Although the data below contains pictures, output only the lines between those holding "### 2020.11.16 13:47(UTC+8) Chen Yiming" and "4) within that", inclusive, exactly and without those pictures.

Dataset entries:

━━━━━━━━━━━━━━━━━━━━

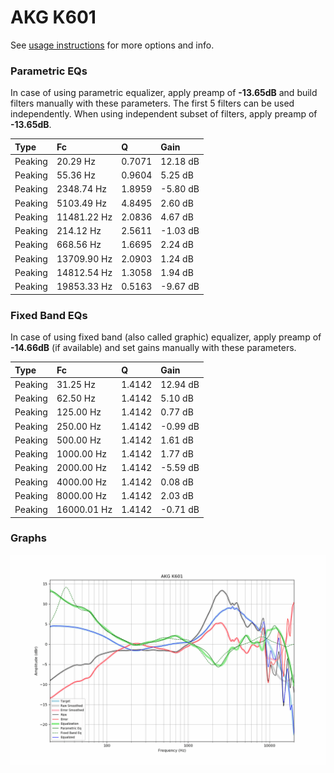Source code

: # AKG K601
See [usage instructions](https://github.com/jaakkopasanen/AutoEq#usage) for more options and info.

### Parametric EQs
In case of using parametric equalizer, apply preamp of **-13.65dB** and build filters manually
with these parameters. The first 5 filters can be used independently.
When using independent subset of filters, apply preamp of **-13.65dB**.

| Type    | Fc          |      Q | Gain     |
|:--------|:------------|:-------|:---------|
| Peaking | 20.29 Hz    | 0.7071 | 12.18 dB |
| Peaking | 55.36 Hz    | 0.9604 | 5.25 dB  |
| Peaking | 2348.74 Hz  | 1.8959 | -5.80 dB |
| Peaking | 5103.49 Hz  | 4.8495 | 2.60 dB  |
| Peaking | 11481.22 Hz | 2.0836 | 4.67 dB  |
| Peaking | 214.12 Hz   | 2.5611 | -1.03 dB |
| Peaking | 668.56 Hz   | 1.6695 | 2.24 dB  |
| Peaking | 13709.90 Hz | 2.0903 | 1.24 dB  |
| Peaking | 14812.54 Hz | 1.3058 | 1.94 dB  |
| Peaking | 19853.33 Hz | 0.5163 | -9.67 dB |

### Fixed Band EQs
In case of using fixed band (also called graphic) equalizer, apply preamp of **-14.66dB**
(if available) and set gains manually with these parameters.

| Type    | Fc          |      Q | Gain     |
|:--------|:------------|:-------|:---------|
| Peaking | 31.25 Hz    | 1.4142 | 12.94 dB |
| Peaking | 62.50 Hz    | 1.4142 | 5.10 dB  |
| Peaking | 125.00 Hz   | 1.4142 | 0.77 dB  |
| Peaking | 250.00 Hz   | 1.4142 | -0.99 dB |
| Peaking | 500.00 Hz   | 1.4142 | 1.61 dB  |
| Peaking | 1000.00 Hz  | 1.4142 | 1.77 dB  |
| Peaking | 2000.00 Hz  | 1.4142 | -5.59 dB |
| Peaking | 4000.00 Hz  | 1.4142 | 0.08 dB  |
| Peaking | 8000.00 Hz  | 1.4142 | 2.03 dB  |
| Peaking | 16000.01 Hz | 1.4142 | -0.71 dB |

### Graphs
![](./AKG%20K601.png)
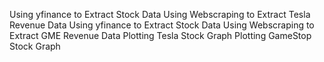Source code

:  Using yfinance to Extract Stock Data
 Using Webscraping to Extract Tesla Revenue Data
 Using yfinance to Extract Stock Data
 Using Webscraping to Extract GME Revenue Data
 Plotting Tesla Stock Graph
 Plotting GameStop Stock Graph
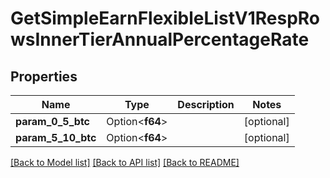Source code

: # GetSimpleEarnFlexibleListV1RespRowsInnerTierAnnualPercentageRate

## Properties

Name | Type | Description | Notes
------------ | ------------- | ------------- | -------------
**param_0_5_btc** | Option<**f64**> |  | [optional]
**param_5_10_btc** | Option<**f64**> |  | [optional]

[[Back to Model list]](../README.md#documentation-for-models) [[Back to API list]](../README.md#documentation-for-api-endpoints) [[Back to README]](../README.md)


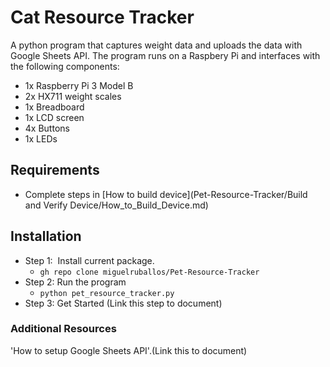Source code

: # Cat Resource Tracker

A python program that captures weight data and uploads the data with Google Sheets API. The program runs on a Raspbery Pi and interfaces with the following components: 

*   1x Raspberry Pi 3 Model B
*   2x HX711 weight scales
*   1x Breadboard
*   1x LCD screen
*   4x Buttons
*   1x LEDs

## Requirements

*   Complete steps in [How to build device](Pet-Resource-Tracker/Build and Verify Device/How_to_Build_Device.md)

## Installation

*   Step 1:  Install current package. 
    *   `gh repo clone miguelruballos/Pet-Resource-Tracker`
*   Step 2: Run the program
    *   `python pet_resource_tracker.py`
*   Step 3: Get Started (Link this step to document)

### Additional Resources

'How to setup Google Sheets API'.(Link this to document)

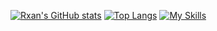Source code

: [![Rxan's GitHub stats](https://github-readme-stats.vercel.app/api?username=rxann&theme=midnight-purple)](https://github.com/anuraghazra/github-readme-stats)
[![Top Langs](https://github-readme-stats.vercel.app/api/top-langs/?username=anuraghazra&theme=midnight-purple)](https://github.com/anuraghazra/github-readme-stats)
[![My Skills](https://skillicons.dev/icons?i=js,rust,ts,express,mongodb,nextjs,nodejs,powershell,react,regex,tauri,unreal,vscode,vite)](https://skillicons.dev)
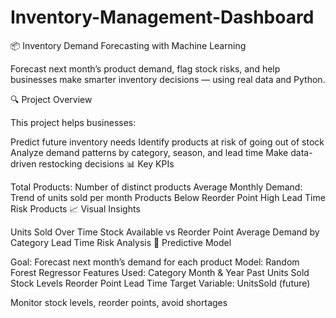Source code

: # Inventory-Management-Dashboard
📦 Inventory Demand Forecasting with Machine Learning

Forecast next month’s product demand, flag stock risks, and help businesses make smarter inventory decisions — using real data and Python.

🔍 Project Overview

This project helps businesses:

Predict future inventory needs
Identify products at risk of going out of stock
Analyze demand patterns by category, season, and lead time
Make data-driven restocking decisions
📊 Key KPIs

Total Products: Number of distinct products
Average Monthly Demand: Trend of units sold per month
Products Below Reorder Point
High Lead Time Risk Products
📈 Visual Insights

Units Sold Over Time
Stock Available vs Reorder Point
Average Demand by Category
Lead Time Risk Analysis
🤖 Predictive Model

Goal: Forecast next month’s demand for each product
Model: Random Forest Regressor
Features Used:
Category
Month & Year
Past Units Sold
Stock Levels
Reorder Point
Lead Time
Target Variable: UnitsSold (future)

Monitor stock levels, reorder points, avoid shortages
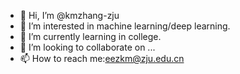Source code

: - 👋 Hi, I’m @kmzhang-zju
- 👀 I’m interested in machine learning/deep learning.
- 🌱 I’m currently learning in college.
- 💞️ I’m looking to collaborate on ...
- 📫 How to reach me:eezkm@zju.edu.cn

<!---
kmzhang-zju/kmzhang-zju is a ✨ special ✨ repository because its `README.md` (this file) appears on your GitHub profile.
You can click the Preview link to take a look at your changes.
--->
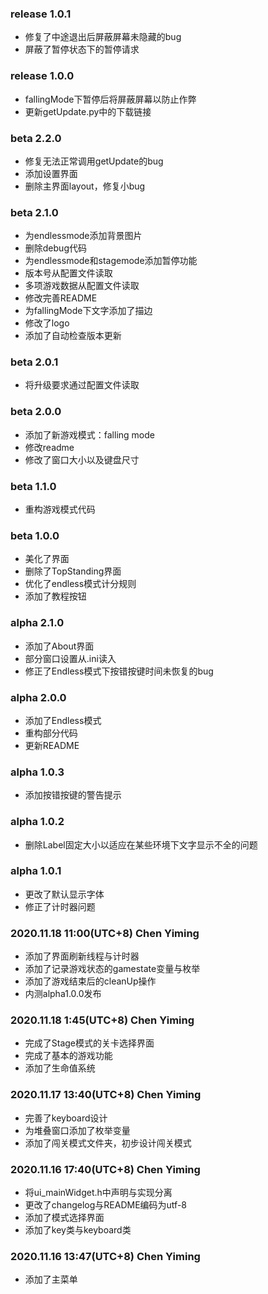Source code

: ### release 1.0.1

- 修复了中途退出后屏蔽屏幕未隐藏的bug
- 屏蔽了暂停状态下的暂停请求

### release 1.0.0

- fallingMode下暂停后将屏蔽屏幕以防止作弊
- 更新getUpdate.py中的下载链接

### beta 2.2.0

- 修复无法正常调用getUpdate的bug
- 添加设置界面
- 删除主界面layout，修复小bug

### beta 2.1.0

- 为endlessmode添加背景图片
- 删除debug代码
- 为endlessmode和stagemode添加暂停功能
- 版本号从配置文件读取
- 多项游戏数据从配置文件读取
- 修改完善README
- 为fallingMode下文字添加了描边
- 修改了logo
- 添加了自动检查版本更新

### beta 2.0.1

- 将升级要求通过配置文件读取

### beta 2.0.0

- 添加了新游戏模式：falling mode
- 修改readme
- 修改了窗口大小以及键盘尺寸

### beta 1.1.0

- 重构游戏模式代码

### beta 1.0.0

- 美化了界面
- 删除了TopStanding界面
- 优化了endless模式计分规则
- 添加了教程按钮

### alpha 2.1.0

- 添加了About界面
- 部分窗口设置从.ini读入
- 修正了Endless模式下按错按键时间未恢复的bug

### alpha 2.0.0

- 添加了Endless模式
- 重构部分代码
- 更新README

### alpha 1.0.3

- 添加按错按键的警告提示

### alpha 1.0.2

- 删除Label固定大小以适应在某些环境下文字显示不全的问题

### alpha 1.0.1

- 更改了默认显示字体
- 修正了计时器问题

### 2020.11.18 11:00(UTC+8) Chen Yiming

- 添加了界面刷新线程与计时器
- 添加了记录游戏状态的gamestate变量与枚举
- 添加了游戏结束后的cleanUp操作
- 内测alpha1.0.0发布

### 2020.11.18 1:45(UTC+8) Chen Yiming

- 完成了Stage模式的关卡选择界面
- 完成了基本的游戏功能
- 添加了生命值系统

### 2020.11.17 13:40(UTC+8) Chen Yiming

- 完善了keyboard设计
- 为堆叠窗口添加了枚举变量
- 添加了闯关模式文件夹，初步设计闯关模式

### 2020.11.16 17:40(UTC+8) Chen Yiming

- 将ui_mainWidget.h中声明与实现分离
- 更改了changelog与README编码为utf-8
- 添加了模式选择界面
- 添加了key类与keyboard类

### 2020.11.16 13:47(UTC+8) Chen Yiming

- 添加了主菜单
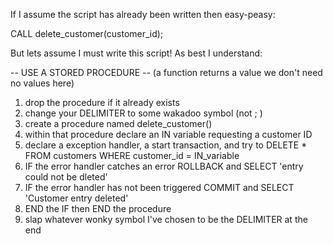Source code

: If I assume the script has already been written then easy-peasy: 

CALL delete_customer(customer_id);

But lets assume I must write this script! As best I understand:

-- USE A STORED PROCEDURE -- (a function returns a value we don't need no values here)
1) drop the procedure if it already exists
2) change your DELIMITER to some wakadoo symbol (not ; )
3) create a procedure named delete_customer()
4) within that procedure declare an IN variable requesting a customer ID
5) declare a exception handler, a start transaction, and try to DELETE * FROM customers WHERE customer_id = IN_variable
6) IF the error handler catches an error ROLLBACK and SELECT 'entry could not be dleted'
7) IF the error handler has not been triggered COMMIT and SELECT 'Customer entry deleted'
8) END the IF then END the procedure
9) slap whatever wonky symbol I've chosen to be the DELIMITER at the end
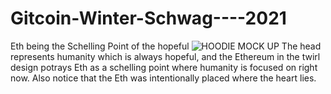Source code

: # Gitcoin-Winter-Schwag----2021
Eth being the Schelling Point of the hopeful
![HOODIE MOCK UP](https://user-images.githubusercontent.com/62035732/143497440-8ef773fa-1617-4f05-97be-94bbbea61b9d.png)
The head represents humanity which is always hopeful, and the Ethereum in the twirl design potrays Eth as a schelling point where humanity is focused on right now.
Also notice that the Eth was intentionally placed where the heart lies.
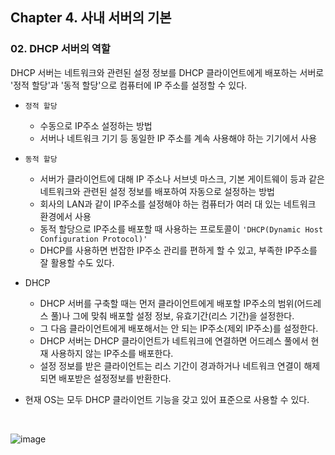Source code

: ## Chapter 4. 사내 서버의 기본
### 02. DHCP 서버의 역할
DHCP 서버는 네트워크와 관련된 설정 정보를 DHCP 클라이언트에게 배포하는 서버로 '정적 할당'과 '동적 할당'으로 컴퓨터에 IP 주소를 설정할 수 있다.
* `정적 할당`
	* 수동으로 IP주소 설정하는 방법
	* 서버나 네트워크 기기 등 동일한 IP 주소를 계속 사용해야 하는 기기에서 사용
* `동적 할당`
	* 서버가 클라이언트에 대해 IP 주소나 서브넷 마스크, 기본 게이트웨이 등과 같은 네트워크와 관련된 설정 정보를 배포하여 자동으로 설정하는 방법
	* 회사의 LAN과 같이 IP주소를 설정해야 하는 컴퓨터가 여러 대 있는 네트워크 환경에서 사용
	* 동적 할당으로 IP주소를 배포할 때 사용하는 프로토콜이 `'DHCP(Dynamic Host Configuration Protocol)'`
	* DHCP를 사용하면 번잡한 IP주소 관리를 편하게 할 수 있고, 부족한 IP주소를 잘 활용할 수도 있다.


* DHCP
	* DHCP 서버를 구축할 때는 먼저 클라이언트에게 배포할 IP주소의 범위(어드레스 풀)나 그에 맞춰 배포할 설정 정보, 유효기간(리스 기간)을 설정한다.
	* 그 다음 클라이언트에게 배포해서는 안 되는 IP주소(제외 IP주소)를 설정한다.
	* DHCP 서버는 DHCP 클라이언트가 네트워크에 연결하면 어드레스 풀에서 현재 사용하지 않는 IP주소를 배포한다.
	* 설정 정보를 받은 클라이언트는 리스 기간이 경과하거나 네트워크 연결이 해제되면 배포받은 설정정보를 반환한다.

* 현재 OS는 모두 DHCP 클라이언트 기능을 갖고 있어 표준으로 사용할 수 있다.

<br/>

![image](https://user-images.githubusercontent.com/54934681/122145146-a7746380-ce8f-11eb-951c-608541dabc5d.png)
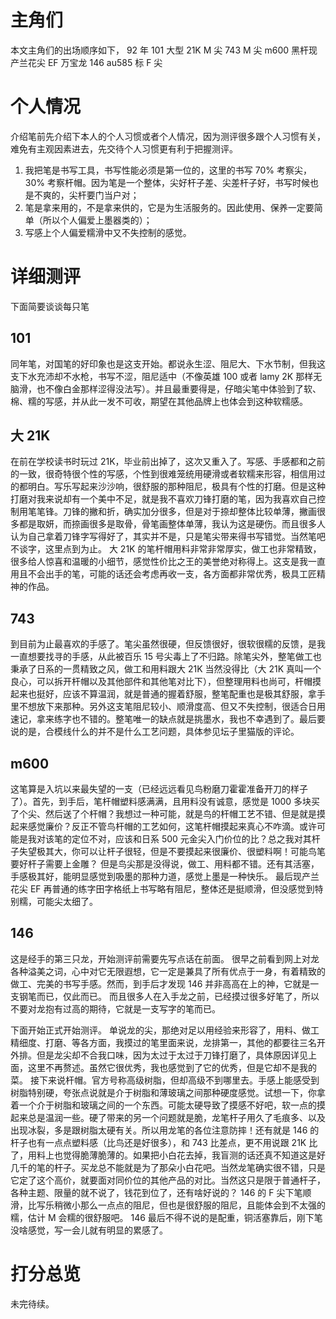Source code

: # 主角们
本文主角们的出场顺序如下，
92 年 101
大型 21K M 尖
743 M 尖
m600 黑杆现产兰花尖 EF
万宝龙 146 au585 标 F 尖

# 个人情况
介绍笔前先介绍下本人的个人习惯或者个人情况，因为测评很多跟个人习惯有关，难免有主观因素进去，先交待个人习惯更有利于把握测评。

1. 我把笔是书写工具，书写性能必须是第一位的，这里的书写 70% 考察尖，30% 考察杆帽。因为笔是一个整体，尖好杆子差、尖差杆子好，书写时候也是不爽的，尖杆要门当户对；
2. 笔是拿来用的，不是拿来供的，它是为生活服务的。因此使用、保养一定要简单（所以个人偏爱上墨器类的）；
3. 写感上个人偏爱糯滑中又不失控制的感觉。


# 详细测评
下面简要谈谈每只笔

## 101
同年笔，对国笔的好印象也是这支开始。都说永生涩、阻尼大、下水节制，但我这支下水充沛却不水枪，书写不涩，阻尼适中（不像英雄 100 或者 lamy 2K 那样无脑滑，也不像白金那样涩得没法写）。并且最重要得是，仔暗尖笔中体验到了软、棉、糯的写感，并从此一发不可收，期望在其他品牌上也体会到这种软糯感。

## 大 21K
在前在学校读书时玩过 21K，毕业前出掉了，这次又重入了。写感、手感都和之前的一致，很奇特很个性的写感，个性到很难笼统用硬滑或者软糯来形容，相信用过的都明白。写乐写起来沙沙响，很舒服的那种阻尼，极具有个性的打磨。但是这种打磨对我来说却有一个美中不足，就是我不喜欢刀锋打磨的笔，因为我喜欢自己控制用笔笔锋。刀锋的撇和折，确实加分很多，但是对于捺却整体比较单薄，撇画很多都是取妍，而捺画很多是取骨，骨笔画整体单薄，我认为这是硬伤。而且很多人认为自己拿着刀锋字写得好了，其实并不是，只是笔尖带来得书写错觉。当然笔吧不谈字，这里点到为止。
大 21K 的笔杆帽用料非常非常厚实，做工也非常精致，很多给人惊喜和温暖的小细节，感觉性价比之王的美誉绝对称得上。这支是我一直用且不会出手的笔，可能的话还会考虑再收一支，各方面都非常优秀，极具工匠精神的作品。

## 743
到目前为止最喜欢的手感了。笔尖虽然很硬，但反馈很好，很软很糯的反馈，是我一直想要找寻的手感，从此被百乐 15 号尖毒上了不归路。除笔尖外，整笔做工也秉承了日系的一贯精致之风，做工和用料跟大 21K 当然没得比（大 21K 真叫一个良心，可以拆开杆帽以及其他部件和其他笔对比下），但整理用料也尚可，杆帽摸起来也挺好，应该不算温润，就是普通的握着舒服，整笔配重也是极其舒服，拿手里不想放下来那种。另外这支笔阻尼较小、顺滑度高、但又不失控制，很适合日用速记，拿来练字也不错的。整笔唯一的缺点就是挑墨水，我也不幸遇到了。最后要说的是，合模线什么的并不是什么工艺问题，具体参见坛子里猫版的评论。

## m600
这笔算是入坑以来最失望的一支（已经远远看见鸟粉磨刀霍霍准备开刀的样子了）。首先，到手后，笔杆帽塑料感满满，且用料没有诚意，感觉是 1000 多块买了个尖、然后送了个杆帽？我想过一种可能，就是鸟的杆帽工艺不错、但是就是摸起来感觉廉价？反正不管鸟杆帽的工艺如何，这笔杆帽摸起来真心不咋滴。或许可能是我对该笔的定位不对，应该和日系 500 元金尖入门价位的比？总之我对其杆子失望极其大，你可以让杆子很轻，但是不要摸起来很廉价、很塑料啊！可能鸟笔要好杆子需要上金雕？
但是鸟尖那是没得说，做工、用料都不错。还有其活塞，手感极其好，能明显感觉到吸墨的那种力道，感觉上墨是一种快乐。
最后现产兰花尖 EF 再普通的练字田字格纸上书写略有阻尼，整体还是挺顺滑，但没感觉到特别糯，可能尖太细了。

## 146
这是经手的第三只龙，开始测评前需要先写点话在前面。
很早之前看到网上对龙各种溢美之词，心中对它无限遐想，它一定是兼具了所有优点于一身，有着精致的做工、完美的书写手感。然而，到手后才发现 146 并非高高在上的神，它就是一支钢笔而已，仅此而已。
而且很多人在入手龙之前，已经摸过很多好笔了，所以不要对龙抱有过高的期待，它就是一支写字的笔而已。

下面开始正式开始测评。
单说龙的尖，那绝对足以用经验来形容了，用料、做工精细度、打磨、等各方面，我摸过的笔里面来说，龙排第一，其他的都要往三名开外排。但是龙尖却不合我口味，因为太过于太过于刀锋打磨了，具体原因详见上面，这里不再赘述。虽然它很优秀，我也感觉到了它的优秀，但是它却不是我的菜。
接下来说杆帽。官方号称高级树脂，但却高级不到哪里去。手感上能感受到树脂特别硬，夸张点说就是介于树脂和薄玻璃之间那种硬度感觉。试想一下，你拿着一个介于树脂和玻璃之间的一个东西。可能太硬导致了摸感不好吧，软一点的摸起来总是温润一些。硬了带来的另一个问题就是脆，龙笔杆子用久了毛痕多、以及出现冰裂，多是跟树脂太硬有关。所以用龙笔的各位注意防摔！还有就是 146 的杆子也有一点点塑料感（比鸟还是好很多），和 743 比差点，更不用说跟 21K 比了，用料上也觉得脆薄脆薄的。如果把小白花去掉，我盲测的话还真不知道这是好几千的笔的杆子。买龙总不能就是为了那朵小白花吧。当然龙笔确实很不错，只是它定了这个高价，就要面对同价位的其他产品的对比。当然这只是限于普通杆子，各种主题、限量的就不说了，钱花到位了，还有啥好说的？
146 的 F 尖下笔顺滑，比写乐稍微小那么一点点的阻尼，但也是很舒服的阻尼，且能体会到不太强的糯，估计 M 会糯的很舒服吧。
146 最后不得不说的是配重，铜活塞靠后，刚下笔没啥感觉，写一会儿就有明显的累感了。


# 打分总览

未完待续。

━━━━━━━━━━━━━━━━━━━━

Response:
### 2020.11.16 13:47(UTC+8) Chen Yiming

- 添加了主菜单
Source code

: If I assume the script has already been written then easy-peasy: 

CALL delete_customer(customer_id);

But lets assume I must write this script! As best I understand:

-- USE A STORED PROCEDURE -- (a function returns a value we don't need no values here)
1) drop the procedure if it already exists
2) change your DELIMITER to some wakadoo symbol (not ; )
3) create a procedure named delete_customer()
4) within that procedure declare an IN variable requesting a customer ID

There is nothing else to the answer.